There was no doubt that telehealth was on the rise before COVID-19. But once it hit, there was little choice but to jump into the deep waters of telehealth to continue to see patients at all. This left many providers who had no intention of using telehealth as an option suddenly scrambling to get up to speed on this new way of doing medicine. This was assisted by decreased restrictions on how telehealth was performed, as well as an increase in reimbursement for telehealth.
Rather than paying doctors a reduced rate for telehealth visits, payors agreed to pay full visit prices as they would for regular Evaluation & Management (E&M) codes. This may be a steppingstone to more permanent changes in reimbursement for telehealth as more people are encouraged to stay home, particularly those over 65, with underlying health conditions, or compromised immune systems.

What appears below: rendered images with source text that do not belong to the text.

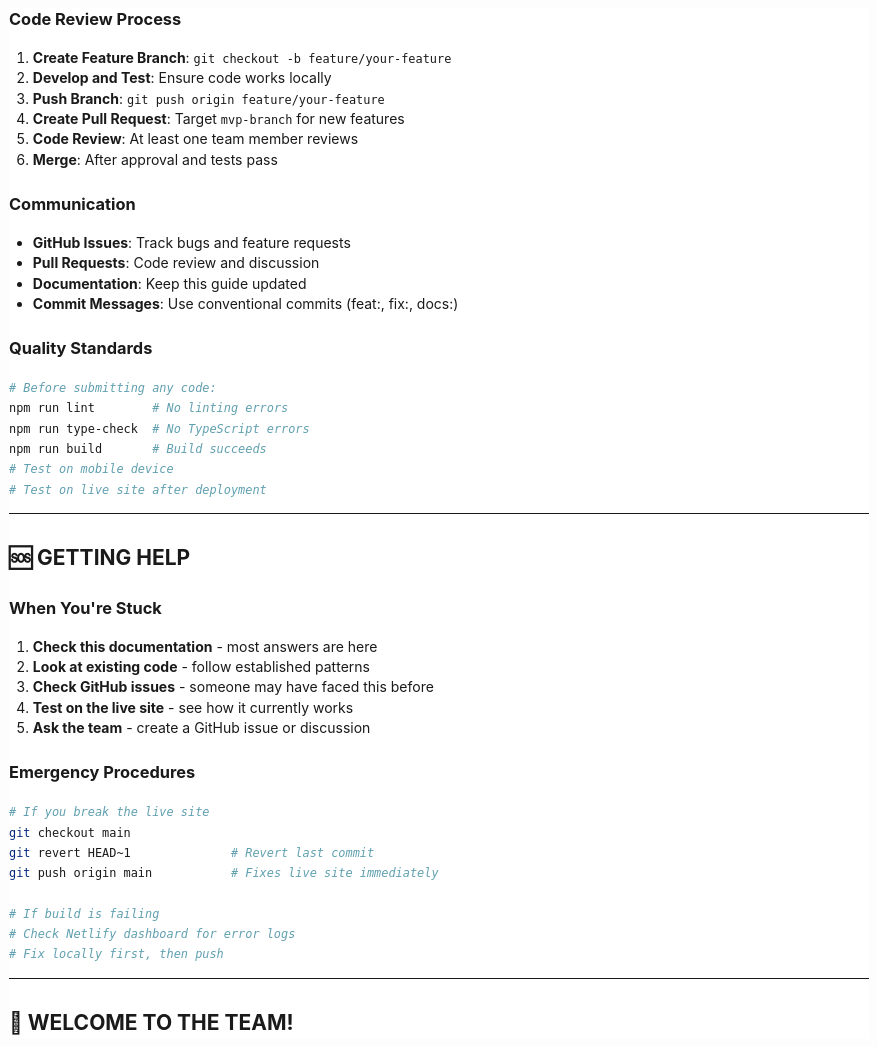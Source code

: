 ### **Code Review Process**
1. **Create Feature Branch**: `git checkout -b feature/your-feature`
2. **Develop and Test**: Ensure code works locally
3. **Push Branch**: `git push origin feature/your-feature`
4. **Create Pull Request**: Target `mvp-branch` for new features
5. **Code Review**: At least one team member reviews
6. **Merge**: After approval and tests pass

### **Communication**
- **GitHub Issues**: Track bugs and feature requests
- **Pull Requests**: Code review and discussion
- **Documentation**: Keep this guide updated
- **Commit Messages**: Use conventional commits (feat:, fix:, docs:)

### **Quality Standards**
```bash
# Before submitting any code:
npm run lint        # No linting errors
npm run type-check  # No TypeScript errors
npm run build       # Build succeeds
# Test on mobile device
# Test on live site after deployment
```

---

## 🆘 **GETTING HELP**

### **When You're Stuck**
1. **Check this documentation** - most answers are here
2. **Look at existing code** - follow established patterns
3. **Check GitHub issues** - someone may have faced this before
4. **Test on the live site** - see how it currently works
5. **Ask the team** - create a GitHub issue or discussion

### **Emergency Procedures**
```bash
# If you break the live site
git checkout main
git revert HEAD~1              # Revert last commit
git push origin main           # Fixes live site immediately

# If build is failing
# Check Netlify dashboard for error logs
# Fix locally first, then push
```

---

## 🎉 **WELCOME TO THE TEAM!**
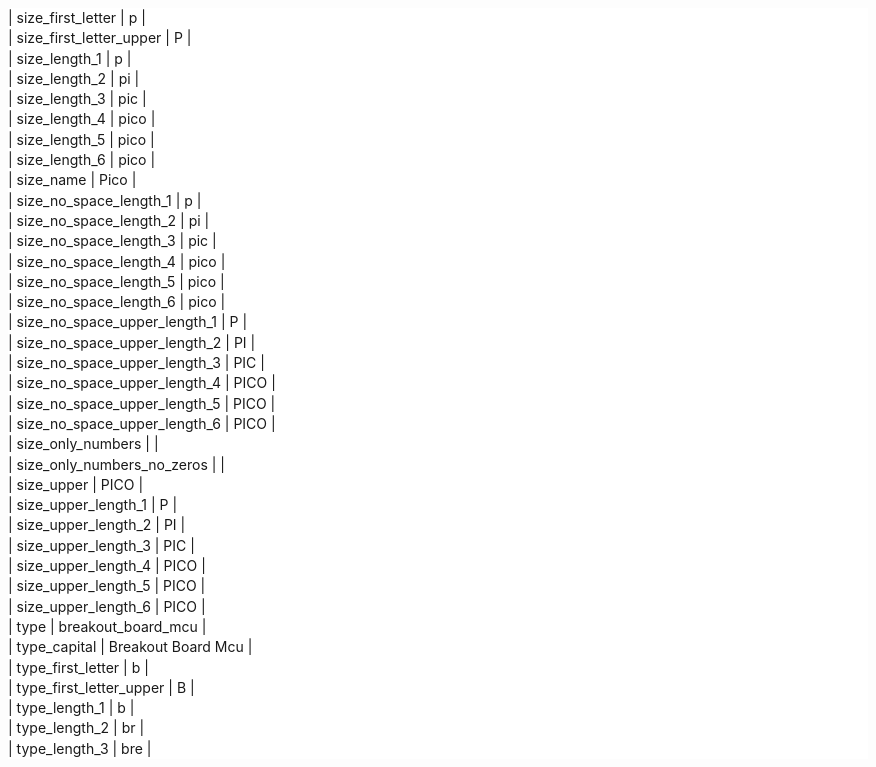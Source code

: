 | size_first_letter | p |  
| size_first_letter_upper | P |  
| size_length_1 | p |  
| size_length_2 | pi |  
| size_length_3 | pic |  
| size_length_4 | pico |  
| size_length_5 | pico |  
| size_length_6 | pico |  
| size_name | Pico |  
| size_no_space_length_1 | p |  
| size_no_space_length_2 | pi |  
| size_no_space_length_3 | pic |  
| size_no_space_length_4 | pico |  
| size_no_space_length_5 | pico |  
| size_no_space_length_6 | pico |  
| size_no_space_upper_length_1 | P |  
| size_no_space_upper_length_2 | PI |  
| size_no_space_upper_length_3 | PIC |  
| size_no_space_upper_length_4 | PICO |  
| size_no_space_upper_length_5 | PICO |  
| size_no_space_upper_length_6 | PICO |  
| size_only_numbers |  |  
| size_only_numbers_no_zeros |  |  
| size_upper | PICO |  
| size_upper_length_1 | P |  
| size_upper_length_2 | PI |  
| size_upper_length_3 | PIC |  
| size_upper_length_4 | PICO |  
| size_upper_length_5 | PICO |  
| size_upper_length_6 | PICO |  
| type | breakout_board_mcu |  
| type_capital | Breakout Board Mcu |  
| type_first_letter | b |  
| type_first_letter_upper | B |  
| type_length_1 | b |  
| type_length_2 | br |  
| type_length_3 | bre |  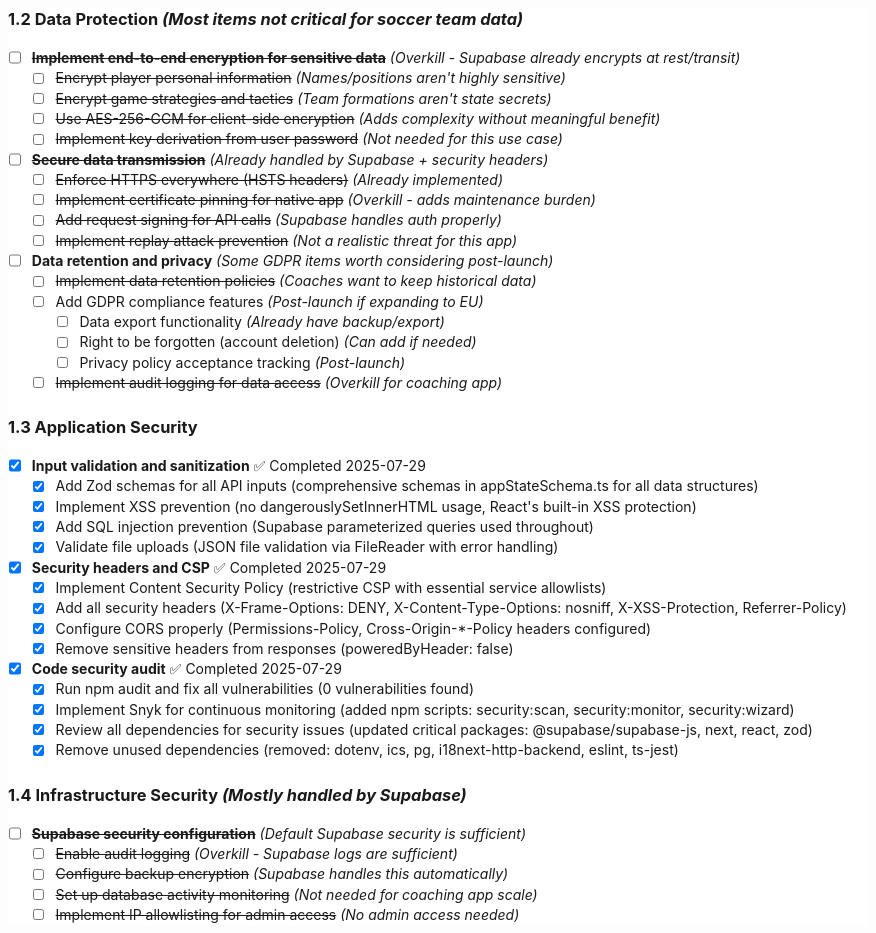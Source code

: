 ### 1.2 Data Protection *(Most items not critical for soccer team data)*
- [ ] ~~**Implement end-to-end encryption for sensitive data**~~ *(Overkill - Supabase already encrypts at rest/transit)*
  - [ ] ~~Encrypt player personal information~~ *(Names/positions aren't highly sensitive)*
  - [ ] ~~Encrypt game strategies and tactics~~ *(Team formations aren't state secrets)*
  - [ ] ~~Use AES-256-GCM for client-side encryption~~ *(Adds complexity without meaningful benefit)*
  - [ ] ~~Implement key derivation from user password~~ *(Not needed for this use case)*

- [ ] ~~**Secure data transmission**~~ *(Already handled by Supabase + security headers)*
  - [ ] ~~Enforce HTTPS everywhere (HSTS headers)~~ *(Already implemented)*
  - [ ] ~~Implement certificate pinning for native app~~ *(Overkill - adds maintenance burden)*
  - [ ] ~~Add request signing for API calls~~ *(Supabase handles auth properly)*
  - [ ] ~~Implement replay attack prevention~~ *(Not a realistic threat for this app)*

- [ ] **Data retention and privacy** *(Some GDPR items worth considering post-launch)*
  - [ ] ~~Implement data retention policies~~ *(Coaches want to keep historical data)*
  - [ ] Add GDPR compliance features *(Post-launch if expanding to EU)*
    - [ ] Data export functionality *(Already have backup/export)*
    - [ ] Right to be forgotten (account deletion) *(Can add if needed)*
    - [ ] Privacy policy acceptance tracking *(Post-launch)*
  - [ ] ~~Implement audit logging for data access~~ *(Overkill for coaching app)*

### 1.3 Application Security
- [x] **Input validation and sanitization** ✅ Completed 2025-07-29
  - [x] Add Zod schemas for all API inputs (comprehensive schemas in appStateSchema.ts for all data structures)
  - [x] Implement XSS prevention (no dangerouslySetInnerHTML usage, React's built-in XSS protection)
  - [x] Add SQL injection prevention (Supabase parameterized queries used throughout)
  - [x] Validate file uploads (JSON file validation via FileReader with error handling)

- [x] **Security headers and CSP** ✅ Completed 2025-07-29
  - [x] Implement Content Security Policy (restrictive CSP with essential service allowlists)
  - [x] Add all security headers (X-Frame-Options: DENY, X-Content-Type-Options: nosniff, X-XSS-Protection, Referrer-Policy)
  - [x] Configure CORS properly (Permissions-Policy, Cross-Origin-*-Policy headers configured)
  - [x] Remove sensitive headers from responses (poweredByHeader: false)

- [x] **Code security audit** ✅ Completed 2025-07-29
  - [x] Run npm audit and fix all vulnerabilities (0 vulnerabilities found)
  - [x] Implement Snyk for continuous monitoring (added npm scripts: security:scan, security:monitor, security:wizard)
  - [x] Review all dependencies for security issues (updated critical packages: @supabase/supabase-js, next, react, zod)
  - [x] Remove unused dependencies (removed: dotenv, ics, pg, i18next-http-backend, eslint, ts-jest)

### 1.4 Infrastructure Security *(Mostly handled by Supabase)*
- [ ] ~~**Supabase security configuration**~~ *(Default Supabase security is sufficient)*
  - [ ] ~~Enable audit logging~~ *(Overkill - Supabase logs are sufficient)*
  - [ ] ~~Configure backup encryption~~ *(Supabase handles this automatically)*
  - [ ] ~~Set up database activity monitoring~~ *(Not needed for coaching app scale)*
  - [ ] ~~Implement IP allowlisting for admin access~~ *(No admin access needed)*
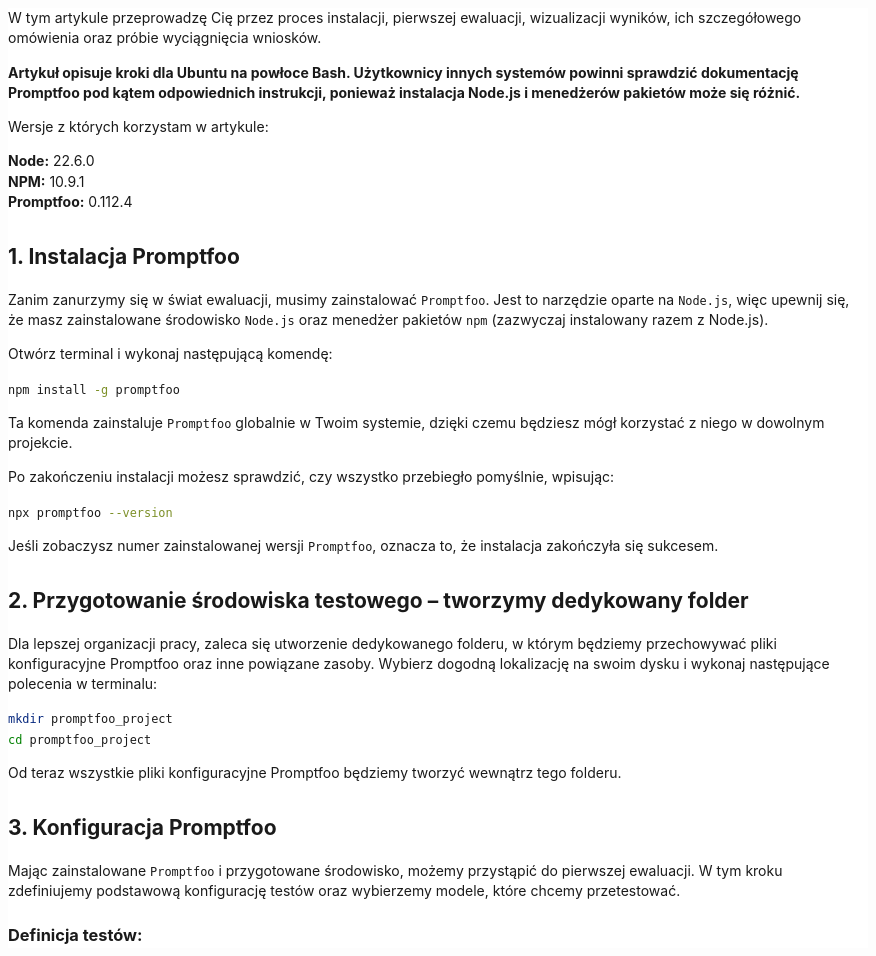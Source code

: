 W tym artykule przeprowadzę Cię przez proces instalacji, pierwszej ewaluacji, wizualizacji wyników, ich szczegółowego omówienia oraz próbie wyciągnięcia wniosków.

**Artykuł opisuje kroki dla Ubuntu na powłoce Bash. Użytkownicy innych systemów powinni sprawdzić dokumentację Promptfoo pod kątem odpowiednich instrukcji, ponieważ instalacja Node.js i menedżerów pakietów może się różnić.**

Wersje z których korzystam w artykule: <p></p>
**Node:** 22.6.0 <br />
**NPM:** 10.9.1 <br />
**Promptfoo:** 0.112.4

## 1. Instalacja Promptfoo

Zanim zanurzymy się w świat ewaluacji, musimy zainstalować `Promptfoo`. Jest to narzędzie oparte na `Node.js`, więc upewnij się, że masz zainstalowane środowisko `Node.js` oraz menedżer pakietów `npm` (zazwyczaj instalowany razem z Node.js).

Otwórz terminal i wykonaj następującą komendę:

```bash
npm install -g promptfoo
```

Ta komenda zainstaluje `Promptfoo` globalnie w Twoim systemie, dzięki czemu będziesz mógł korzystać z niego w dowolnym projekcie. <p></p>

Po zakończeniu instalacji możesz sprawdzić, czy wszystko przebiegło pomyślnie, wpisując:

```bash
npx promptfoo --version
```

Jeśli zobaczysz numer zainstalowanej wersji `Promptfoo`, oznacza to, że instalacja zakończyła się sukcesem.

## 2. Przygotowanie środowiska testowego – tworzymy dedykowany folder

Dla lepszej organizacji pracy, zaleca się utworzenie dedykowanego folderu, w którym będziemy przechowywać pliki konfiguracyjne Promptfoo oraz inne powiązane zasoby. Wybierz dogodną lokalizację na swoim dysku i wykonaj następujące polecenia w terminalu:

```bash
mkdir promptfoo_project
cd promptfoo_project
```

Od teraz wszystkie pliki konfiguracyjne Promptfoo będziemy tworzyć wewnątrz tego folderu.

## 3. Konfiguracja Promptfoo

Mając zainstalowane `Promptfoo` i przygotowane środowisko, możemy przystąpić do pierwszej ewaluacji. W tym kroku zdefiniujemy podstawową konfigurację testów oraz wybierzemy modele, które chcemy przetestować.

### Definicja testów:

However, what about ancillary services? How will patients get lab work done? X-Rays, CT’s, and MRI’s? Physical Therapy? Will we see a greater need and model for Home Health? Historically something utilized only after discharge after a hospital stay to assist for a few weeks for recuperation, will we see an increase in traveling phlebotomists, nurses, and therapists? And for those ancillary facilities that will continue to see patients in office, there will be a reduced volume as well as all radiology equipment, physical therapy tools, and blood draw chairs will need to be thoroughly sanitized between patients meaning staggered and fewer visits.
We have a long way to go to see the full effects of how this global pandemic will re-shape our healthcare system, but one thing is for certain: it is changing.